Yesterday I tried to take a still photo of the Death of Clytemnestra, which I was filming with Maura and Bink, and my digital camera registered "BATTERY EMPTY."
Mine was too.

But in the way of garden-variety illnesses, I woke up feeling weak but well again this morning.
Sitting with my coffee, feeling that flood of gratitude for the return of health, I thought,
Life supplies us with a handful of magic beans when we're born.
What do we do with them?

Lately I've been climbing stalks to discover how to adjust my camcorder's manual settings for light and focus and such-like.

Along with being sick, that's one reason I haven't been blogging more. Learning videomaking takes time and it's not scintillating to write--or read--about. I can tell you, though, I'm ecstatic to have discovered the "Backlight" button, which automatically adjust for shooting into brightness.

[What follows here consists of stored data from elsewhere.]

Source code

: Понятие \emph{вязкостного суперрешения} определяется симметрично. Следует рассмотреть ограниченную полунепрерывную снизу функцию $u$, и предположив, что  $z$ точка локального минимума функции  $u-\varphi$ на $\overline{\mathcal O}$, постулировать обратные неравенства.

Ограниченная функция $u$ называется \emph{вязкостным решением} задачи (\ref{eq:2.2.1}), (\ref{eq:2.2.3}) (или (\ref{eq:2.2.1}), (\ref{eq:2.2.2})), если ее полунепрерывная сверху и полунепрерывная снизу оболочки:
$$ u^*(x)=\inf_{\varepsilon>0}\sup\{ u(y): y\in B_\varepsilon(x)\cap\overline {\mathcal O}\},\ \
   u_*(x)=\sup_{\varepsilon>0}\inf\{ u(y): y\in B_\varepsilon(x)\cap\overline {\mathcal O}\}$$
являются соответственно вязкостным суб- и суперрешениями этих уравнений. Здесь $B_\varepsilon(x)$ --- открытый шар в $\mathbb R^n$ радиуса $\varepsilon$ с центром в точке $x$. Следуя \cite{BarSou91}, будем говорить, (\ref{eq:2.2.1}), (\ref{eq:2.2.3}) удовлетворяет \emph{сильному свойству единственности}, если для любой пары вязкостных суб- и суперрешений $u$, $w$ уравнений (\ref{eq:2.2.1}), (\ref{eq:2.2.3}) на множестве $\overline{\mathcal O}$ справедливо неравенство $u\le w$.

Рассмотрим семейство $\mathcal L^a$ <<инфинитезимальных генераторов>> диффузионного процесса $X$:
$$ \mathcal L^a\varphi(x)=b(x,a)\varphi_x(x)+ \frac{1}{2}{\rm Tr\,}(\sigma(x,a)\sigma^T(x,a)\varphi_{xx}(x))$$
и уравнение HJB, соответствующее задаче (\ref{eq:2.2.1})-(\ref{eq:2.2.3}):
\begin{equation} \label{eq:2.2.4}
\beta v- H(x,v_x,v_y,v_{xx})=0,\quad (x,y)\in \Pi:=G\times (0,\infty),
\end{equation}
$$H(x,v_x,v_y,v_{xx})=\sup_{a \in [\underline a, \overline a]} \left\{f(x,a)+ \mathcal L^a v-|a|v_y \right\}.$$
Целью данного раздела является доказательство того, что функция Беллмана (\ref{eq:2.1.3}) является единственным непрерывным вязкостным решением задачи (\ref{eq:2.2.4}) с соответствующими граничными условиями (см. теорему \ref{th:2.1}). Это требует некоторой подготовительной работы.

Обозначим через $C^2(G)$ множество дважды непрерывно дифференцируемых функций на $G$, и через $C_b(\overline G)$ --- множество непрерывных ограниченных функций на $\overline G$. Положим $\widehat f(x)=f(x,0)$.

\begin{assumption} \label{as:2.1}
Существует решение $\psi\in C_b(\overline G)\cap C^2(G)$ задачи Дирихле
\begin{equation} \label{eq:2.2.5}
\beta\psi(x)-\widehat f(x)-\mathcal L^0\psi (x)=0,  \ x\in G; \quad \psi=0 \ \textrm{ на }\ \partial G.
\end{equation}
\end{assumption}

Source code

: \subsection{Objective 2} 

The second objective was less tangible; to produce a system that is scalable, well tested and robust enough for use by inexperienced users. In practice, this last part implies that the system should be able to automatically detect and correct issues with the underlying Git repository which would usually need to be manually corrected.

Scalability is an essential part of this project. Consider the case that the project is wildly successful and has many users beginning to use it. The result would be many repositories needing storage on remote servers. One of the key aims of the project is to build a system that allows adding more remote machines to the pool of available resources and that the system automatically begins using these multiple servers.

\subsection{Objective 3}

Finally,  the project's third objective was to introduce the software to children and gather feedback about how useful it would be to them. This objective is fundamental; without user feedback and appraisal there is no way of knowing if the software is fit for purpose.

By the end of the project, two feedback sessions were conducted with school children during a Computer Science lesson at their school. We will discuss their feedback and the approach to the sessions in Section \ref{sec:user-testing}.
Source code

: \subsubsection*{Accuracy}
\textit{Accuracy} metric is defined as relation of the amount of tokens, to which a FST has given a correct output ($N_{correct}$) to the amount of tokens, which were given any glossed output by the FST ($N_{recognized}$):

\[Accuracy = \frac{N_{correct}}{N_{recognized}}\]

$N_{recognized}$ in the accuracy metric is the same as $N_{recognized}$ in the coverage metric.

Here're a few catch-up notes.

II. Beauty Tip

Hey! Here's a hitherto unknown feature on Astronave: a Beauty Tip.
Courtesy of the Fly's makeup artist, Cathy.
The lipstick Clytemnestra wears is Clinique's "black honey," which Cathy says looks great on many different complexions. It's "almost lipstick"--that is, it's semi-opaque. It's gorgeous: looks like you've smeared your lips with shiny blackberry juice.

III. Money Tip

And another one-time feature: a Money Tip, from a friend who's an honest-to-god financial analyst:
"Don't panic."

My friend told me that there is a "hysteria index" that measures people's panic about the stock market. It usually hovers around 10. After 9/11, it shot up to 50. A couple weeks ago, with the stock market in disarray, the index reached 80.

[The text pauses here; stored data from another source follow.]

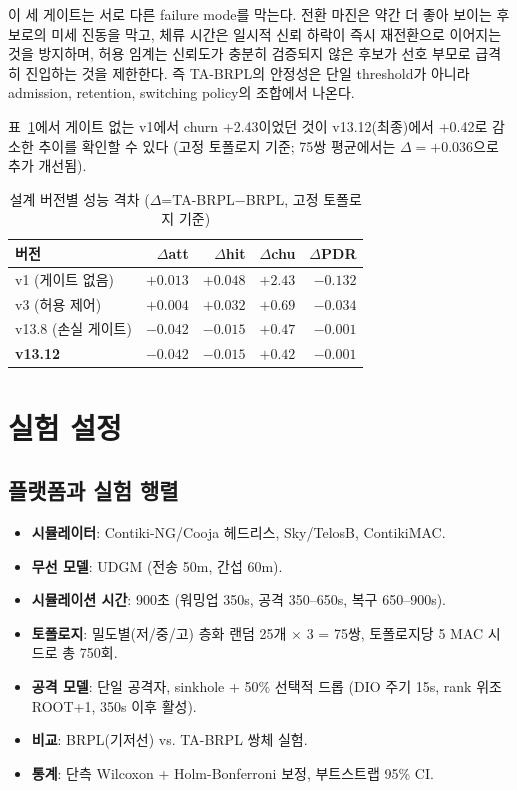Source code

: \documentclass[10pt,a4paper,twocolumn]{article}
\begin{document}
이 세 게이트는 서로 다른 failure mode를 막는다.
전환 마진은 약간 더 좋아 보이는 후보로의 미세 진동을 막고,
체류 시간은 일시적 신뢰 하락이 즉시 재전환으로 이어지는 것을 방지하며,
허용 임계는 신뢰도가 충분히 검증되지 않은 후보가
선호 부모로 급격히 진입하는 것을 제한한다.
즉 TA-BRPL의 안정성은 단일 threshold가 아니라
admission, retention, switching policy의 조합에서 나온다.

표~\ref{tab:versions}에서 게이트 없는 v1에서 churn +2.43이었던 것이
v13.12(최종)에서 +0.42로 감소한 추이를 확인할 수 있다
(고정 토폴로지 기준; 75쌍 평균에서는 $\Delta=+0.036$으로 추가 개선됨).

\begin{table}[!tbp]
\centering\small
\caption{설계 버전별 성능 격차 ($\Delta$=TA-BRPL$-$BRPL, 고정 토폴로지 기준)}
\label{tab:versions}
\begin{tabular}{lrrrr}
\toprule
버전 & $\Delta$att & $\Delta$hit & $\Delta$chu & $\Delta$PDR \\
\midrule
v1 (게이트 없음)    & $+0.013$ & $+0.048$ & $+2.43$ & $-0.132$ \\
v3 (허용 제어)      & $+0.004$ & $+0.032$ & $+0.69$ & $-0.034$ \\
v13.8 (손실 게이트) & $-0.042$ & $-0.015$ & $+0.47$ & $-0.001$ \\
\textbf{v13.12}     & $\mathbf{-0.042}$ & $\mathbf{-0.015}$
                    & $\mathbf{+0.42}$ & $\mathbf{-0.001}$ \\
\bottomrule
\end{tabular}
\end{table}


\section{실험 설정}
\label{sec:setup}

\subsection{플랫폼과 실험 행렬}

\begin{itemize}\setlength{\itemsep}{1pt}
  \item \textbf{시뮬레이터}: Contiki-NG/Cooja 헤드리스, Sky/TelosB, ContikiMAC.
  \item \textbf{무선 모델}: UDGM (전송 50m, 간섭 60m).
  \item \textbf{시뮬레이션 시간}: 900초 (워밍업 350s, 공격 350--650s, 복구 650--900s).
  \item \textbf{토폴로지}: 밀도별(저/중/고) 층화 랜덤 25개 $\times$ 3 = 75쌍, 토폴로지당 5 MAC 시드로 총 750회.
  \item \textbf{공격 모델}: 단일 공격자, sinkhole + 50\% 선택적 드롭
    (DIO 주기 15s, rank 위조 ROOT+1, 350s 이후 활성).
  \item \textbf{비교}: BRPL(기저선) vs. TA-BRPL 쌍체 실험.
  \item \textbf{통계}: 단측 Wilcoxon + Holm-Bonferroni 보정, 부트스트랩 95\% CI.
\end{itemize}
\end{document}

Well, fair enough; but making decisions when you're in a panic is not recommended, so maybe the advice should be DON'T MAKE DECISIONS IN A PANIC.

Or, as Pema Chodron says about every emotion that besieges us, pleasant and un-, "Hold your seat."

I felt the flickers of panic myself: When I picked up off the doormat that week's Economist, its cover reading "World on the Edge" (photo above right), I went upstairs and started cleaning out my junk drawer.
When I found myself washing my measuring tape, I asked myself what I was doing and realized I was responding to a sense of powerlessness (i.e. anxiety bordering on panic) by setting what I could to rights.

...Which extended as far as this drawer, but I did feel better afterward. (Turns out my measuring tape is white!)

Anyway, my friend told me he thought of me and how I love Star Trek because he imagined Spock marvelling at this display of how humans respond emotionally to crises, thus making them worse.

I used to find thinking of Spock comforting and calming during the irrationality of high school too.

IV. High-Tension Wires

Before I got sick, I biked down the Greenway and photographed a couple of my favorite sights.

The Martin Olav Sabo Bike Bridge



The Rocket Ship in a Playground



I didn't include the "Do Not Climb" sign.

7 comments:

  1. I'm glad you are feeling better!

    Don't panic, indeed. The MPR money guy, Chris Farrell, whose voice always sounds cheery and sensible and whose advice I've decided I like, also says the same. It's as good as reading the entrails, I suppose.

    We drove by the Sabo bridge the other day, and I remarked that I had not really noticed it before. Now I am glad to know its name!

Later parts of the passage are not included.